EXERCISE PROMPT
Beginning with the first line of the data below, extract each line up to and including the one containing "open sets, then". Copy them exactly and add nothing.

Dataset entries:
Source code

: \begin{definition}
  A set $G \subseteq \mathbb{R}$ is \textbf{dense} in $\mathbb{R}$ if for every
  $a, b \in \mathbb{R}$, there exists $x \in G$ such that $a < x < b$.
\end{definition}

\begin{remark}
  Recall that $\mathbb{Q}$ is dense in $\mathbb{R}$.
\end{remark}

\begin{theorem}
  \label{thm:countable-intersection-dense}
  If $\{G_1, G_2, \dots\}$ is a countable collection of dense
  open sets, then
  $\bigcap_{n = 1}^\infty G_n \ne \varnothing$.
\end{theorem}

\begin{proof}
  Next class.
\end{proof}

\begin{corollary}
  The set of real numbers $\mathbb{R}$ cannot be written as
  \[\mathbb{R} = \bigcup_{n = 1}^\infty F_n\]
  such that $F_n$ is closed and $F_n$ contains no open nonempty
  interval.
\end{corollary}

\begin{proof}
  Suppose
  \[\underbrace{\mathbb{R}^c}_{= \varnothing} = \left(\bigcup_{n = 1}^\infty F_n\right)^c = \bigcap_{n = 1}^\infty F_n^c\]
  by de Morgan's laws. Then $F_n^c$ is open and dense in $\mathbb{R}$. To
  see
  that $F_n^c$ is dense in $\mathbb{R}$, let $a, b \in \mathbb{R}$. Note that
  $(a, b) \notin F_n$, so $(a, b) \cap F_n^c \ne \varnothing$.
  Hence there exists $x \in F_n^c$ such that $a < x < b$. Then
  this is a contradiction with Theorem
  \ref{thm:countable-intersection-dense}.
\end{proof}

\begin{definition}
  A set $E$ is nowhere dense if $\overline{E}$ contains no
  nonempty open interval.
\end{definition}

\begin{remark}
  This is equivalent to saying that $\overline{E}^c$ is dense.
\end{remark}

WRITTEN RESPONSE
Source code

: \begin{definition}
  A set $G \subseteq \mathbb{R}$ is \textbf{dense} in $\mathbb{R}$ if for every
  $a, b \in \mathbb{R}$, there exists $x \in G$ such that $a < x < b$.
\end{definition}

\begin{remark}
  Recall that $\mathbb{Q}$ is dense in $\mathbb{R}$.
\end{remark}

\begin{theorem}
  \label{thm:countable-intersection-dense}
  If $\{G_1, G_2, \dots\}$ is a countable collection of dense
  open sets, then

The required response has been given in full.